UNITED STATES DISTRICT COURT CENTRAL DISTRICT OF CALIFORNIA WESTERN DIVISION
September 25, 2012
MARGARETA COLLIN, ET AL.,
MICHAEL D. ZEFF, ET AL.,
The opinion of the court was delivered by: Andrew J. WISTRICHUnited States Magistrate Judge
MEMORANDUM AND ORDER DISMISSING COMPLAINT WITH LEAVE TO AMEND
Plaintiff, a non-prisoner proceeding pro se, paid the filing fee and filed this action pursuant to 42 U.S.C. §§ 1983, 1985, and 1986 against Michael D. Zeff ("Zeff), a private attorney; Ross M. Klein ("Klein"), a California state court judge; and Patrick T. Madden ("Madden"), a California state court judge. Defendants are sued in their individual and official capacities. [Complaint 1-3, 9].
Because the complaint fails to state a federal claim on which relief can be granted, it is dismissed with leave to amend. Plaintiff has three options:
(1) Plaintiff may continue this action in this court by filing a document labeled "First Amended Complaint" within twenty-one (21) days of the date of this order. To withstand dismissal, the amended complaint must attempt to correct the factual and legal defects described below.
(2) Plaintiff may file a "Notice of Intent Not to Amend Complaint" within twenty-one (21) days of the date of this order. The timely filing of a notice of intent not to amend will be construed as an indication that plaintiff wishes to challenge dismissal of the complaint by seeking review of this order in the Ninth Circuit Court of Appeals. If the court receives timely written notice of plaintiff's intent not to file an amended complaint, this action will be dismissed with prejudice, and plaintiff will be free to appeal the order of dismissal. See Edwards v. Marin Park, Inc., 356 F.3d 1058, 1063-1066 (9th Cir. 2004); Cato v. United States, 70 F.3d 1103, 1106 (9th Cir. 1995).
(3) Plaintiff may do nothing in response to this order. If plaintiff does not respond to this order by filing either a timely amended complaint or a timely notice of intent not to amend, plaintiff will be deemed to have consented to the dismissal of this action with prejudice under Rule 41(b) of the Federal Rules of Civil Procedure for failure to prosecute and failure to comply with this order. See Edwards, 356 F.3d at 1063-1066.

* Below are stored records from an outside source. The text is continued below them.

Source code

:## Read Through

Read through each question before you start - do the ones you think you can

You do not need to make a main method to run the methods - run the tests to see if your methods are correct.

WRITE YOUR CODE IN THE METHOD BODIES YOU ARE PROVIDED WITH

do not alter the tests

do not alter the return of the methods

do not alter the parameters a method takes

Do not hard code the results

Plaintiff's allegations The complaint and attached exhibits allege as follows. On August 3, 2012, plaintiff received a "Notice" from "Superior Court of California, U.S. Bank National Association, John A. Clarke, [and] B. James." [Complaint 11]. Plaintiff does not allege the purpose or substance of the notice. However, plaintiff alleges that she has not entered into a "loan application/agreement" or other agreement with "Superior Court of California, U.S. Bank National Association, John A. Clarke, [or] B. James,"does not owe any money to those entities or persons, and never enjoyed any benefits or services given or sold by them. [Complaint 11].
On or about August 11, 2012, Zeff sent plaintiff a "demand letter" and a "summons." Plaintiff does not allege the substance of the demand letter or the summons. However, plaintiff alleges that she has not entered into a "loan application/agreement" or other agreement with Zeff or with U.S. Bank National Association, does not owe money to Zeff or to U.S. Bank National Association, and never enjoyed any benefits or services given or sold by Zeff. [Complaint 3].

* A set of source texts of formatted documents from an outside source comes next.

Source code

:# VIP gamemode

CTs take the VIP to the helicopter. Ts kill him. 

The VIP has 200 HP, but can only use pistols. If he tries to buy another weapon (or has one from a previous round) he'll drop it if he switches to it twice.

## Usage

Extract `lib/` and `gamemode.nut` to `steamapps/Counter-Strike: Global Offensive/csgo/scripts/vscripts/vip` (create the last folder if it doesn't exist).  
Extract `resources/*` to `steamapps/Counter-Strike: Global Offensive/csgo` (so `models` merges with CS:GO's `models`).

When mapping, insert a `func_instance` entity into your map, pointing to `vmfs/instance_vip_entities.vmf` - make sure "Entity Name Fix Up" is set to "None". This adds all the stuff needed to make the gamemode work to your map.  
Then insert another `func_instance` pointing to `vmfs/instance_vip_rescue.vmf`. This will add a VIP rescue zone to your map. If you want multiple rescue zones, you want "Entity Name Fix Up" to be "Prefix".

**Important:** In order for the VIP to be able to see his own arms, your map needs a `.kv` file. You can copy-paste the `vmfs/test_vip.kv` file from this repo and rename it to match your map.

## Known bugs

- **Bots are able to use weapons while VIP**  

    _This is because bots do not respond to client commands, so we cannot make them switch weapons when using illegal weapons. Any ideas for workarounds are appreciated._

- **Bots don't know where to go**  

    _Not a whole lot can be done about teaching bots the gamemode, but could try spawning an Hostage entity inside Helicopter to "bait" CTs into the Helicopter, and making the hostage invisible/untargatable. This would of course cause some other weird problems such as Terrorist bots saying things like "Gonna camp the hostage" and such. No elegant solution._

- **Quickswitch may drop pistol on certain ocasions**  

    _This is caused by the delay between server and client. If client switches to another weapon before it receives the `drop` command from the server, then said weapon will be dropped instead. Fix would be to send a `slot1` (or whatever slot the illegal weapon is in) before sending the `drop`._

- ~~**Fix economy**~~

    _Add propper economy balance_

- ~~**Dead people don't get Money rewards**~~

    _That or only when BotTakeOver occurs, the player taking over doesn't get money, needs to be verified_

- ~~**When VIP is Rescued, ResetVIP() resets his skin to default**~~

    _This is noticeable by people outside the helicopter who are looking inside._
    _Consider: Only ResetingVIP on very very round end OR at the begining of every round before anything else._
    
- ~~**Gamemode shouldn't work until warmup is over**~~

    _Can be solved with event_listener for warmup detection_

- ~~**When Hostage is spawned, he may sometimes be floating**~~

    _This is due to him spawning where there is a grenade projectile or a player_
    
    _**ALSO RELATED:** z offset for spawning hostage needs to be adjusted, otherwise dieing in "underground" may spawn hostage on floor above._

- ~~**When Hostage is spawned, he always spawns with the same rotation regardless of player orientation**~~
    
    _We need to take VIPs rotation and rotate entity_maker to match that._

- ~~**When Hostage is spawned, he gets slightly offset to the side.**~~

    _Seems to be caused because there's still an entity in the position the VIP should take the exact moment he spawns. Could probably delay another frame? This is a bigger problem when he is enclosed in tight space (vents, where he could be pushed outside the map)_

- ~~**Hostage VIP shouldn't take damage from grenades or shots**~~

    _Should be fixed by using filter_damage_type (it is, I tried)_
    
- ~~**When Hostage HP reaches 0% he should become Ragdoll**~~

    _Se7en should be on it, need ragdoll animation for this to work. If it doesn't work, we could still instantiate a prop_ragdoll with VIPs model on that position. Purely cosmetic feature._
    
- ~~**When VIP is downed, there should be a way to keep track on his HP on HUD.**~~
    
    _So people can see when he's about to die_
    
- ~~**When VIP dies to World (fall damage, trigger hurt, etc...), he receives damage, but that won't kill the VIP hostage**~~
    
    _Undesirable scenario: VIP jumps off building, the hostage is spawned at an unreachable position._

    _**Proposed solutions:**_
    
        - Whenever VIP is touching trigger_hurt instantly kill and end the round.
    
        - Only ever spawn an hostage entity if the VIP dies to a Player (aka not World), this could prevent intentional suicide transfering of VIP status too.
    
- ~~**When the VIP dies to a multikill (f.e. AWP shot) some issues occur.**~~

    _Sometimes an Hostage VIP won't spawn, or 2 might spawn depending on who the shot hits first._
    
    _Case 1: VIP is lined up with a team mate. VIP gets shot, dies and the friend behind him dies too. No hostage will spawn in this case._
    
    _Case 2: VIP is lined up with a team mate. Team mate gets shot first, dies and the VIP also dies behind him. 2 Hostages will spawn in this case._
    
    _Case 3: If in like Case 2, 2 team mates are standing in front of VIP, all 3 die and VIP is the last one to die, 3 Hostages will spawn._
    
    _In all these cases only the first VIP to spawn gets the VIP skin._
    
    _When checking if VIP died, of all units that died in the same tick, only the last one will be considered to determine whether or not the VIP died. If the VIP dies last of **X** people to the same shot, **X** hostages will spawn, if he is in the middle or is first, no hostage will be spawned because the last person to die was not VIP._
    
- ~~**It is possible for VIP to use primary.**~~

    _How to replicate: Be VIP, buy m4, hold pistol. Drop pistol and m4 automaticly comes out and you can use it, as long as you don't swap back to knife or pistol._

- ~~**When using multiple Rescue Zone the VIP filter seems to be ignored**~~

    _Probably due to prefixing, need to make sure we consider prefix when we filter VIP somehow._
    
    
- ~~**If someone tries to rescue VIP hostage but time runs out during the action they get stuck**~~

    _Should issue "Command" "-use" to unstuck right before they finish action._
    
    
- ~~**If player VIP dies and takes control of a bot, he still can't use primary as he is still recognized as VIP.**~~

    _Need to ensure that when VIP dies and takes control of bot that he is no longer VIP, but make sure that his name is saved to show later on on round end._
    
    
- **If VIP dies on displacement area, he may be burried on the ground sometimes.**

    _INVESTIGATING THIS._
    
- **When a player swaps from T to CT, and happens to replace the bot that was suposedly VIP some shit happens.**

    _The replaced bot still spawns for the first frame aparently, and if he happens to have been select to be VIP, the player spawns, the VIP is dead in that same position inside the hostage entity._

Plaintiff alleges that she had a "reasonable expectation" that Klein and Madden should have known: (1) "that the court did not have jurisdiction over the subject matter to hear the case"; (2) they were violating clearly established law. [Complaint 3]. Plaintiff alleges that defendants were "acting under color of state law" and violated plaintiff's rights under the Sixth and Ninth Amendments and Article 6 of the United States Constitution. [Complaint 3-4].
In "Affidavits" attached as exhibits to the complaint, plaintiff states on August 29, 2012 and September 19, 2012, she witnessed Klein and Madden, respectively, "commit perjury" against their oath of office, deny plaintiff the right to be confronted with the "accuser/witness" against her, deny plaintiff "provisions of the Constitution" they swore to uphold, and deny plaintiff "defense arguments." The affidavits also state: "The Court lacked jurisdiction over the subject matter to hear the case." [Complaint 12-13]. The affidavits are notarized, but they are not executed under penalty of perjury. Plaintiff also has attached similar affidavits from third parties to the complaint as exhibits.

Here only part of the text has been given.